Étant donné les changements que vous constatez, comment envisagez-vous l’avenir des ours polaires chez vous?

Je les vois décliner en nombre. Je les vois décliner en grandeur. Et à cause du réchauffement mondial, je suis presque certain que cela affectera négativement leur capacité à chasser.

Nous allons probablement voir un déclin de leur nombre dans tout le cercle arctique à cause de la banquise qui se retire plus rapidement et à cause de l’activité humaine. Ça signifie qu’il y aura plus de tirs de défense en cas d’attaque d’ours, lorsque les ours prendront les humains pour de la nourriture. Nous, les humains, aurons à nous défendre avec des fusils. Et tout ça, ce n’est pas une bonne chose.

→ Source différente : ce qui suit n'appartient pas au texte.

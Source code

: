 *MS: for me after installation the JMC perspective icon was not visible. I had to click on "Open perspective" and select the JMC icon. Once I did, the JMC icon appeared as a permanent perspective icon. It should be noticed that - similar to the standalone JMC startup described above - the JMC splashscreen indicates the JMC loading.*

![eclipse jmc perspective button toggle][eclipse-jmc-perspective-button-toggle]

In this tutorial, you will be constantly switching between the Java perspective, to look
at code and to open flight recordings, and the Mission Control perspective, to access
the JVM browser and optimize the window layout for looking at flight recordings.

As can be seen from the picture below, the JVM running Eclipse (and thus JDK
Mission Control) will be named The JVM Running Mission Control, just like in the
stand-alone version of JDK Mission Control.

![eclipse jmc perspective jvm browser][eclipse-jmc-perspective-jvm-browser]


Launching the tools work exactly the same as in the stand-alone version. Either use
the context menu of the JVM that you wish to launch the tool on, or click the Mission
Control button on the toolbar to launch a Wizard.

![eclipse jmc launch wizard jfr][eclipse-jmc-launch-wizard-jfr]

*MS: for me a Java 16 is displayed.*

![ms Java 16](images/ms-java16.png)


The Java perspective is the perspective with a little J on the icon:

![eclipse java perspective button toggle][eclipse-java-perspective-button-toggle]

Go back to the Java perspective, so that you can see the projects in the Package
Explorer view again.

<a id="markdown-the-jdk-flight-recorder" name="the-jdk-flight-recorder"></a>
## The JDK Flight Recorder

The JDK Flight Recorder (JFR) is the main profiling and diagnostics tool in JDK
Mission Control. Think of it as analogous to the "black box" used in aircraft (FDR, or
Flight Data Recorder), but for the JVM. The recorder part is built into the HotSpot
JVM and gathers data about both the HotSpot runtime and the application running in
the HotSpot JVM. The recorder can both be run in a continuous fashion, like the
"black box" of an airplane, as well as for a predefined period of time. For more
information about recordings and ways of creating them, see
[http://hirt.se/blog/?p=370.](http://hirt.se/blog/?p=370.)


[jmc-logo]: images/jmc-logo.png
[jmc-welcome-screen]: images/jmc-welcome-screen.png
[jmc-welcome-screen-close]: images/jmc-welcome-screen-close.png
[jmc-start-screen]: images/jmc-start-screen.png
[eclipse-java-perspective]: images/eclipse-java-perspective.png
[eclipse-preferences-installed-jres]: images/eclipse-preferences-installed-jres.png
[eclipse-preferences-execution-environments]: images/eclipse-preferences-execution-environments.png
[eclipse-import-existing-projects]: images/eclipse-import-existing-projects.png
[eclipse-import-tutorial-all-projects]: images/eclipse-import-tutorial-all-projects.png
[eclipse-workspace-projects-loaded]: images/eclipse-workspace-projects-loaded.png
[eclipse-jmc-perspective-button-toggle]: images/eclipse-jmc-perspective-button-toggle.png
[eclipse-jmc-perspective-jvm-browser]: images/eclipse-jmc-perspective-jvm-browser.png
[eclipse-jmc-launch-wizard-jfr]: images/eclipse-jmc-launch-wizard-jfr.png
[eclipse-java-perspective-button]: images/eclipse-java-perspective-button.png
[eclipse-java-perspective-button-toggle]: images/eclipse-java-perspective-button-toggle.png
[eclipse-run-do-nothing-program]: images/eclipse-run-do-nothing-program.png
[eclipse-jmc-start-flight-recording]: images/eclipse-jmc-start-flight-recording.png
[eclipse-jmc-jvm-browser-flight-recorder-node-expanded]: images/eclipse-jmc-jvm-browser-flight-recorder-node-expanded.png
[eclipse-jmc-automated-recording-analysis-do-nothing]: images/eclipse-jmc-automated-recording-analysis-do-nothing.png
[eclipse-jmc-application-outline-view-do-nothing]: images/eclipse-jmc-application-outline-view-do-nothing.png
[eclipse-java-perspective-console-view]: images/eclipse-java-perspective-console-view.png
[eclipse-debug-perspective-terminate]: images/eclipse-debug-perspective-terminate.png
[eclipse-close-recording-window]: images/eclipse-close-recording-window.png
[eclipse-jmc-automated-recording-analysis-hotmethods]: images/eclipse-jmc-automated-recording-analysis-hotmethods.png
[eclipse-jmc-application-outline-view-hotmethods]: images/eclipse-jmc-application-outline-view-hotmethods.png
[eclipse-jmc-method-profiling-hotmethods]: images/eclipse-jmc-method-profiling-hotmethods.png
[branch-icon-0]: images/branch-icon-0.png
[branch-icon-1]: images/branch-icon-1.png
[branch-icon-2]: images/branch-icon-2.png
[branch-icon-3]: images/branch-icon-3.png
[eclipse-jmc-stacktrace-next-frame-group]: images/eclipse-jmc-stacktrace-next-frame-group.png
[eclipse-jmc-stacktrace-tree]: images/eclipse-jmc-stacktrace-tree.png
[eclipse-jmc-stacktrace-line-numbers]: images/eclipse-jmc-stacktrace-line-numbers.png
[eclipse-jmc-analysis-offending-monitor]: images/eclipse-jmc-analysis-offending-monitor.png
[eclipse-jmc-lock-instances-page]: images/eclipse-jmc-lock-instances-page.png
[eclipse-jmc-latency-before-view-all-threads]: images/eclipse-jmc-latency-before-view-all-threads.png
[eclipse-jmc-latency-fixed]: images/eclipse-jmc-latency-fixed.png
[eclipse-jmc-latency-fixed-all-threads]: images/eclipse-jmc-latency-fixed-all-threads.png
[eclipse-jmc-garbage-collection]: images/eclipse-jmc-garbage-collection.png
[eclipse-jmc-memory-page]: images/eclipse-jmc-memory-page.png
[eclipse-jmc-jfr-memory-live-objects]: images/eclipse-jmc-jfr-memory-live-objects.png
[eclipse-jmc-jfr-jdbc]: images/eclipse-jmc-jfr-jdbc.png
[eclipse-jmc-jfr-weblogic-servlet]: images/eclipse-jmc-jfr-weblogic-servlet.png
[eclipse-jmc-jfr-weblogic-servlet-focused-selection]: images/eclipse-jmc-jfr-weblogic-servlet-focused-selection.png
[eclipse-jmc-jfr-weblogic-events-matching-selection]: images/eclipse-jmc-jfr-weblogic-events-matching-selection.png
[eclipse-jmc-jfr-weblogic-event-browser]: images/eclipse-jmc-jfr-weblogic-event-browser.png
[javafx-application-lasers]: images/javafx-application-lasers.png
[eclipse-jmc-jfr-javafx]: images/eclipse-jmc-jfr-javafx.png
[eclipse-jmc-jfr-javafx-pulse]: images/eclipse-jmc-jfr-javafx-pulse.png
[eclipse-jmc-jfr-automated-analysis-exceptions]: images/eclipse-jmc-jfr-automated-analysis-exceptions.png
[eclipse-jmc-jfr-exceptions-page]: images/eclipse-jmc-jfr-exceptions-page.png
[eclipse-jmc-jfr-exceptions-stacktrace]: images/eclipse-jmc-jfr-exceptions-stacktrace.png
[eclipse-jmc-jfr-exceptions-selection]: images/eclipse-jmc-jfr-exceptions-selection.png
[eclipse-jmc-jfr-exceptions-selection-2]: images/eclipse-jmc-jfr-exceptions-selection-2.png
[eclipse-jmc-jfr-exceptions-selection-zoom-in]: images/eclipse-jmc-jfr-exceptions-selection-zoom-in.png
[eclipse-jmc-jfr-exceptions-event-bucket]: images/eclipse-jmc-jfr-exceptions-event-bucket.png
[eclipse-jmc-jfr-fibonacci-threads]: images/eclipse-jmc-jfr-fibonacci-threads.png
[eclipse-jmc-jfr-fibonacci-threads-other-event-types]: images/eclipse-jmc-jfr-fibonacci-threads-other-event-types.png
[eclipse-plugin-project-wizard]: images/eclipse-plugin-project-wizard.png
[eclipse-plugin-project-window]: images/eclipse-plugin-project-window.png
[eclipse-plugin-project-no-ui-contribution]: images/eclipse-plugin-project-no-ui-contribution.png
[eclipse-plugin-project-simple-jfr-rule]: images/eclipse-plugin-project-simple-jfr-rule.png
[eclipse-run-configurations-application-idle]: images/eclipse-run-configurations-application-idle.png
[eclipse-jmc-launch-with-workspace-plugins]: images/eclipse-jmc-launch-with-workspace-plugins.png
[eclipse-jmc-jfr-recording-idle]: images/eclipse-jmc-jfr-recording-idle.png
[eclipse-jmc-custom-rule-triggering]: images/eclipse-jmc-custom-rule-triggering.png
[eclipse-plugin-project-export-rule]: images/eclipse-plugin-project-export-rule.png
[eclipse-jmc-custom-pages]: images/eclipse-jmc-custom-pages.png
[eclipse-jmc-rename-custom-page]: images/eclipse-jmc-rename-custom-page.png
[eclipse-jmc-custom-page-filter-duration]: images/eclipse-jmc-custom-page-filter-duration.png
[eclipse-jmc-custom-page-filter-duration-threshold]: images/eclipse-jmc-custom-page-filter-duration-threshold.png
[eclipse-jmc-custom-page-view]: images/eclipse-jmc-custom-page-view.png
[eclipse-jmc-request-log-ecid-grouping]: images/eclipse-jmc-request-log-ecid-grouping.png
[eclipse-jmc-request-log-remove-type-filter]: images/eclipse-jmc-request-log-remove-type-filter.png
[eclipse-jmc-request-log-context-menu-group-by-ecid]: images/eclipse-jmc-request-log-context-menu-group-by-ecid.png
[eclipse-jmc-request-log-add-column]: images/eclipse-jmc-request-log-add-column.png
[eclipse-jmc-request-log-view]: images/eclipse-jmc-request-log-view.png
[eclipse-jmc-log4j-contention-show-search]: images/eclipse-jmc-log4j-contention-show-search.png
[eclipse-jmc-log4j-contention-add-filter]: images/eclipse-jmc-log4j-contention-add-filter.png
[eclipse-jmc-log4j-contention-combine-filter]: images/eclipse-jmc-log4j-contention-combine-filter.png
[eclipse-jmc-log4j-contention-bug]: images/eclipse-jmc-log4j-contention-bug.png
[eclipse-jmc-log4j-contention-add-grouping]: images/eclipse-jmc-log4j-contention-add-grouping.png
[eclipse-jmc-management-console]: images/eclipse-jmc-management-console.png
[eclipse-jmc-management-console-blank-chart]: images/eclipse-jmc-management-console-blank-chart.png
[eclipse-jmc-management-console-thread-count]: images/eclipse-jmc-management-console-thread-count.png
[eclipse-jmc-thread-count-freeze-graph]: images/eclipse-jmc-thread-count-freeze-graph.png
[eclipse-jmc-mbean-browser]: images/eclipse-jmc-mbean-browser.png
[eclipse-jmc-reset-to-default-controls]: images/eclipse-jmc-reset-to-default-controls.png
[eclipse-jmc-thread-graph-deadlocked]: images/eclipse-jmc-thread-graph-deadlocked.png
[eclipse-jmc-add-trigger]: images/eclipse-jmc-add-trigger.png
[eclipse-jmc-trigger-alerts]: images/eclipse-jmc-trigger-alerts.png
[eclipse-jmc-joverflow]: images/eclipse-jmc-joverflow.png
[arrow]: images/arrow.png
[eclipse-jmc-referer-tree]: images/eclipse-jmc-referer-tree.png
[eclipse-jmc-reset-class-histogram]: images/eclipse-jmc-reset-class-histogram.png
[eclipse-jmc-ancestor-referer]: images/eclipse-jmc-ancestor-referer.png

Des enfants se promènent à Whale Cove.
Des enfants se promènent à Whale Cove. © Brandon Laforest/WWF-Canada

Que croyez-vous que nous puissions accomplir à long terme, en tant que groupe?

Avant, nous ne voyions jamais d’ours polaire pendant l’été, alors qu’aujourd’hui, il arrive presque chaque semaine qu’un ours polaire se promène dans la communauté et soit inutilement tué pour des raisons de sécurité. Je suis presque certain que s’il y avait plus de programmes comme celui-ci, avec plus de surveillant.e.s et plus d’éducation dans la communauté à propos des ours polaires et de leurs routes migratoires, la communauté en profiterait, et les ours polaires aussi, en ayant la chance de se reproduire l’année suivante.

Ce programme est très bénéfique pour les générations futures, surtout si l’on tient compte de l’avis de la communauté et de celui des surveillant.e.s d’ours.